• ASSIGNED TASK
Copy each line from the records below in which the word "architecture" is found.
---- EXERCISE INPUT
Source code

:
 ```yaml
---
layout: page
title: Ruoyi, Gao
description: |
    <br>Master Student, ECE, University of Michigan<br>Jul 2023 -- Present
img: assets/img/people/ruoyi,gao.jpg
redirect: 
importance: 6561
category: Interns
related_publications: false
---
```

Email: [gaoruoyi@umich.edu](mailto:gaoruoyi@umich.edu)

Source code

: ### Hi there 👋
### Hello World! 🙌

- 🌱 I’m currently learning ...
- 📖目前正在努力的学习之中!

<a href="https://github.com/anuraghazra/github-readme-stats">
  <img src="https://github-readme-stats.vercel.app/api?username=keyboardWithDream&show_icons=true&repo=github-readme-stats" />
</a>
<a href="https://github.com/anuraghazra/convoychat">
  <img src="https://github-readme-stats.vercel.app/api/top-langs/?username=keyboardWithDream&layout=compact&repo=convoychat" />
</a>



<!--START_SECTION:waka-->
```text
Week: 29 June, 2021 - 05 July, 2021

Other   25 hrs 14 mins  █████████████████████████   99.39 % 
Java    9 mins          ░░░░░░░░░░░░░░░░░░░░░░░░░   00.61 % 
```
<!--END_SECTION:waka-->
--------
---- EXERCISE INPUT
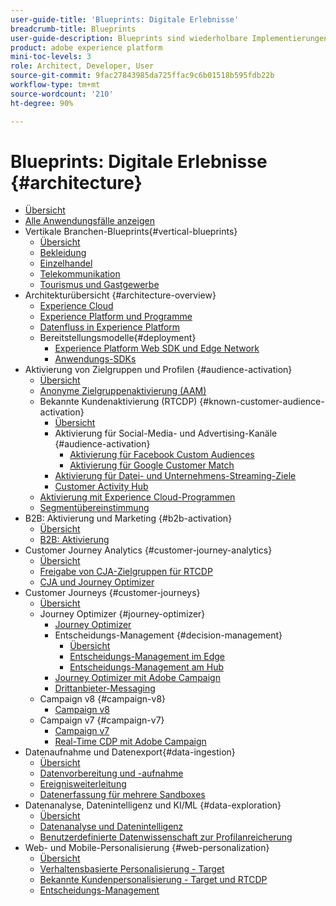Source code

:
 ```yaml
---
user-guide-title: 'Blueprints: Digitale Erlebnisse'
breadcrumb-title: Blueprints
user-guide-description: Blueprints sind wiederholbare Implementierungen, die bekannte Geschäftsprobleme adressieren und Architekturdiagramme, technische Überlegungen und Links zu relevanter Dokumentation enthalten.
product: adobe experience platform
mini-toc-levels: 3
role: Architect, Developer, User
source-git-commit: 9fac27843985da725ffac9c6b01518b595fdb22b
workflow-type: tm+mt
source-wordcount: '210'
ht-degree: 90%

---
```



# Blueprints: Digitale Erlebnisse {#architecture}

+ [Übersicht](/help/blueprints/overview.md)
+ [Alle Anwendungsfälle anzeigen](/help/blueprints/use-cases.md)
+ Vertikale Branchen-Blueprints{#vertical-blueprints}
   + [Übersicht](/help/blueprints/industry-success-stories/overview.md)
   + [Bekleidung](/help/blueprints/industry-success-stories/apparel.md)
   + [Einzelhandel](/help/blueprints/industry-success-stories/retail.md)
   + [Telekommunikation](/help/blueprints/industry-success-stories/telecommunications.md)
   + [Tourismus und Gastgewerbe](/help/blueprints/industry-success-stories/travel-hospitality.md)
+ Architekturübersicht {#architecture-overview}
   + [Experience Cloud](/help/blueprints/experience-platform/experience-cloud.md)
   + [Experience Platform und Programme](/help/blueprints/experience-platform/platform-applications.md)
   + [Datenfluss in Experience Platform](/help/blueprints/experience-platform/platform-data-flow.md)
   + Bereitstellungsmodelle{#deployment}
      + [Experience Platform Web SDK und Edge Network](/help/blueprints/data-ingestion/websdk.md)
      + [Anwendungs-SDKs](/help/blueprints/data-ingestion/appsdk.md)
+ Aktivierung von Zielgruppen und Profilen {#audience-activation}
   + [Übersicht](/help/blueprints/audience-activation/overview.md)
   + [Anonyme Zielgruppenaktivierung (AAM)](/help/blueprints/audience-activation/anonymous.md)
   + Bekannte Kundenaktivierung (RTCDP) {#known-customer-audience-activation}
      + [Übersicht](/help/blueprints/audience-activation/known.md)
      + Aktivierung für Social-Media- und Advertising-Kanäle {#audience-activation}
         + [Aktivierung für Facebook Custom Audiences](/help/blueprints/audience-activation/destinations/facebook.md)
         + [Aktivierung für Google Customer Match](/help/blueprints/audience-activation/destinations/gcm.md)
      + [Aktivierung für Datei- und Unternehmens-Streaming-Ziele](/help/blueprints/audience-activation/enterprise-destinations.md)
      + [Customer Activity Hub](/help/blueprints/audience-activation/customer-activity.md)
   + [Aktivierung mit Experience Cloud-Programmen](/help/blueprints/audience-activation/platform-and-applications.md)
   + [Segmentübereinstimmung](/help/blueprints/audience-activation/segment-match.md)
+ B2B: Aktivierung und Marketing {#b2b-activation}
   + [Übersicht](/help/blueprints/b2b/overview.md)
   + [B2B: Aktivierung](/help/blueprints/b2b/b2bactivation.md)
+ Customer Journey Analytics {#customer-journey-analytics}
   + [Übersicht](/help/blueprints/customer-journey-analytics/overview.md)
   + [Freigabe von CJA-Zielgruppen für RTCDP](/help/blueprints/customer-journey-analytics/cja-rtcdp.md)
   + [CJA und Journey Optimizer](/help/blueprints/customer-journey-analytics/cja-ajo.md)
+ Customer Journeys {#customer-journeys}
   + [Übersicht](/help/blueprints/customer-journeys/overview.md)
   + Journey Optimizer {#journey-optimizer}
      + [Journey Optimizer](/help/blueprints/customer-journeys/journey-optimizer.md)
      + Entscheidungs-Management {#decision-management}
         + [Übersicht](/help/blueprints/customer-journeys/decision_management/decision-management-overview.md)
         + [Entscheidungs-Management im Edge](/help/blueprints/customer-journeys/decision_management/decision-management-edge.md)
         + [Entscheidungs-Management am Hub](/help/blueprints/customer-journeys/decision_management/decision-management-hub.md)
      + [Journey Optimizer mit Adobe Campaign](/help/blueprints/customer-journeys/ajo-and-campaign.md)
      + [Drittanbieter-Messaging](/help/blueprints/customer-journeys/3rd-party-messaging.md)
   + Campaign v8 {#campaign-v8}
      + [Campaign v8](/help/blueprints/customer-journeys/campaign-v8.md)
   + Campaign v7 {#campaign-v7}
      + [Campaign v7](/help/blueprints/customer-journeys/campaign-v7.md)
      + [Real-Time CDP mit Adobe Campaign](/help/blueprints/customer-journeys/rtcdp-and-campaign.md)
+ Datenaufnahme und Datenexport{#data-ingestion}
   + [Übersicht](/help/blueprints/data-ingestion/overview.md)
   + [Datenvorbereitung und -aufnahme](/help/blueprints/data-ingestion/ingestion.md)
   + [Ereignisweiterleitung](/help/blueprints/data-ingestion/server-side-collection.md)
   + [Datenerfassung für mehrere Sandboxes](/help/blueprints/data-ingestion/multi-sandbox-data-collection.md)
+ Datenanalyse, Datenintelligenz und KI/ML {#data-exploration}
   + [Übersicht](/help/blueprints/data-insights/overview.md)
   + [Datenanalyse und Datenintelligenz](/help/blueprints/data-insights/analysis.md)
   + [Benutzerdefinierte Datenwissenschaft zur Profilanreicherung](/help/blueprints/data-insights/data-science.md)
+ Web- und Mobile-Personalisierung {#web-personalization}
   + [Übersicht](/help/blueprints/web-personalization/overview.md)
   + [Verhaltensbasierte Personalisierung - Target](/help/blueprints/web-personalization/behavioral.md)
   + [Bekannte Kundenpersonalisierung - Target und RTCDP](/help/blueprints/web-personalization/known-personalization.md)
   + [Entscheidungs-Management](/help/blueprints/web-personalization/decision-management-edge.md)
--------
• WRITTEN SOLUTION
# Blueprints: Digitale Erlebnisse {#architecture}
+ Architekturübersicht {#architecture-overview}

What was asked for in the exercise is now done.